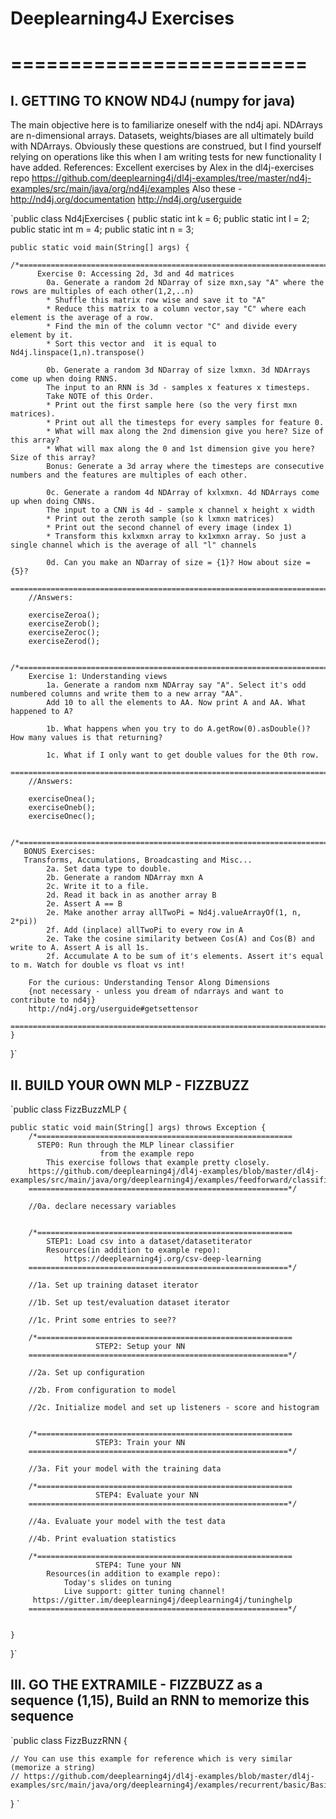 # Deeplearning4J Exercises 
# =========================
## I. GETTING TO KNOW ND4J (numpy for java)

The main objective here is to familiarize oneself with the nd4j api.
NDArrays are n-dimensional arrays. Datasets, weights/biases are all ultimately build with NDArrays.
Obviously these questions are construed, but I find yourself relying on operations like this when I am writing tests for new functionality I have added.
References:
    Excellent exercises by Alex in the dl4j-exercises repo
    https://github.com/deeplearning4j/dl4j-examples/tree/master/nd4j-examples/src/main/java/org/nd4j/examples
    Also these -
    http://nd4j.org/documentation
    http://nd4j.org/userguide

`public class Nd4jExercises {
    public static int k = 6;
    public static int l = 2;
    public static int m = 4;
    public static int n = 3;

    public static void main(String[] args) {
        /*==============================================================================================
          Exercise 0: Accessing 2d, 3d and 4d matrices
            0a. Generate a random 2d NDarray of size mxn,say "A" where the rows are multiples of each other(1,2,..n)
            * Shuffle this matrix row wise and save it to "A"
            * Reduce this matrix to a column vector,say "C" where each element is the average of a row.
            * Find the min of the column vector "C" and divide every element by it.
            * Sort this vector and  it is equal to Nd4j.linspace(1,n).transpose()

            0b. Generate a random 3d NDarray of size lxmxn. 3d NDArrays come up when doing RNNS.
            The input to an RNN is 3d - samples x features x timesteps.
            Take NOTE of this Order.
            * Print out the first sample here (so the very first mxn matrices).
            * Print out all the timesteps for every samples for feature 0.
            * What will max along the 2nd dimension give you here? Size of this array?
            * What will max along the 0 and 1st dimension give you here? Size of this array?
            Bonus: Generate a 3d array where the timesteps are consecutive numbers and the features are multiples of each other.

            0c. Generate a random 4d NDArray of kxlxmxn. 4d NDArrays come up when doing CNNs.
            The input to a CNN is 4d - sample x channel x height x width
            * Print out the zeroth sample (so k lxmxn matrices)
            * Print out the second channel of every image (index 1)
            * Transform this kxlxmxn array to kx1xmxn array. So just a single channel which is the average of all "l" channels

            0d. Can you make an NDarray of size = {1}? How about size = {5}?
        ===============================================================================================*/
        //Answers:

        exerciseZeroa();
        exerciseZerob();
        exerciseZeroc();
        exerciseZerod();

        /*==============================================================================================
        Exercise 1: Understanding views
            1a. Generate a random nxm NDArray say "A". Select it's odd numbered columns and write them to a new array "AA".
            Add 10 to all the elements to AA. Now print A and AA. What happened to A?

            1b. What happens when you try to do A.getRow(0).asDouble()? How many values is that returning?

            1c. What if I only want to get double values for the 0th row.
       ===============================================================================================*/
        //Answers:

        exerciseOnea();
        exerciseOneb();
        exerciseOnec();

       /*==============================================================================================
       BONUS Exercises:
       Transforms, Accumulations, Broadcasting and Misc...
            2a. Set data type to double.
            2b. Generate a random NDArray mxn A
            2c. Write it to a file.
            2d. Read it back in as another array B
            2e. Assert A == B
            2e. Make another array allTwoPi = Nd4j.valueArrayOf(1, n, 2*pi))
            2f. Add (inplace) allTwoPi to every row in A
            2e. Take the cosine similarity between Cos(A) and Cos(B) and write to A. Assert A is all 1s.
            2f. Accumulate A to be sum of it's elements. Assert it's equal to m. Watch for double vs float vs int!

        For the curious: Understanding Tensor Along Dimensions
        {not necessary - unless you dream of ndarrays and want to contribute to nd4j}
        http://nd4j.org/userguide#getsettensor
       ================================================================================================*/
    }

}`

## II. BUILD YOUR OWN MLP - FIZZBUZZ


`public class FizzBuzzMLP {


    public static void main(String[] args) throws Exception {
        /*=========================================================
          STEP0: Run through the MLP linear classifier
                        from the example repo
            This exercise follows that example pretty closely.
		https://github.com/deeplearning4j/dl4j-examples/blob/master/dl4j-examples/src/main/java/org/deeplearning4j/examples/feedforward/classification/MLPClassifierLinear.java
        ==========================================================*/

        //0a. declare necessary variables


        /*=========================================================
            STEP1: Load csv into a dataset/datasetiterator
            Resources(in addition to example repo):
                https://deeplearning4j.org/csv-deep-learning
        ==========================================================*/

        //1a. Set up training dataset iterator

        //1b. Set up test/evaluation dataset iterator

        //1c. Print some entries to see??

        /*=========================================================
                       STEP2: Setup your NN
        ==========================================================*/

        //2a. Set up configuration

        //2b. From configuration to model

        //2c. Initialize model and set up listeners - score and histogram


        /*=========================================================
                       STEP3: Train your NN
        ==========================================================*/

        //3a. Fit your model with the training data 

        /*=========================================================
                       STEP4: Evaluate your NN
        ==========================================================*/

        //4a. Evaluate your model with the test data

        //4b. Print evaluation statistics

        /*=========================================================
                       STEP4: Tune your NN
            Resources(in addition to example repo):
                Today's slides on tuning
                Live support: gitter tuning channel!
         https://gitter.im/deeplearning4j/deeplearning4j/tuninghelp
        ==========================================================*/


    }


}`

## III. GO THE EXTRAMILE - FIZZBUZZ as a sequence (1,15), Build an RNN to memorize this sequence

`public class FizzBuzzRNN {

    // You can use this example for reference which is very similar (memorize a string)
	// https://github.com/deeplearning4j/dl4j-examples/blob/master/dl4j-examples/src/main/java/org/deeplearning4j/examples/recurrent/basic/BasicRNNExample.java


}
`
□ □ □ □ □
#### Task item
List each line in the listing that contains the string "github".

#### Answer
    https://github.com/deeplearning4j/dl4j-examples/tree/master/nd4j-examples/src/main/java/org/nd4j/examples
		https://github.com/deeplearning4j/dl4j-examples/blob/master/dl4j-examples/src/main/java/org/deeplearning4j/examples/feedforward/classification/MLPClassifierLinear.java
	// https://github.com/deeplearning4j/dl4j-examples/blob/master/dl4j-examples/src/main/java/org/deeplearning4j/examples/recurrent/basic/BasicRNNExample.java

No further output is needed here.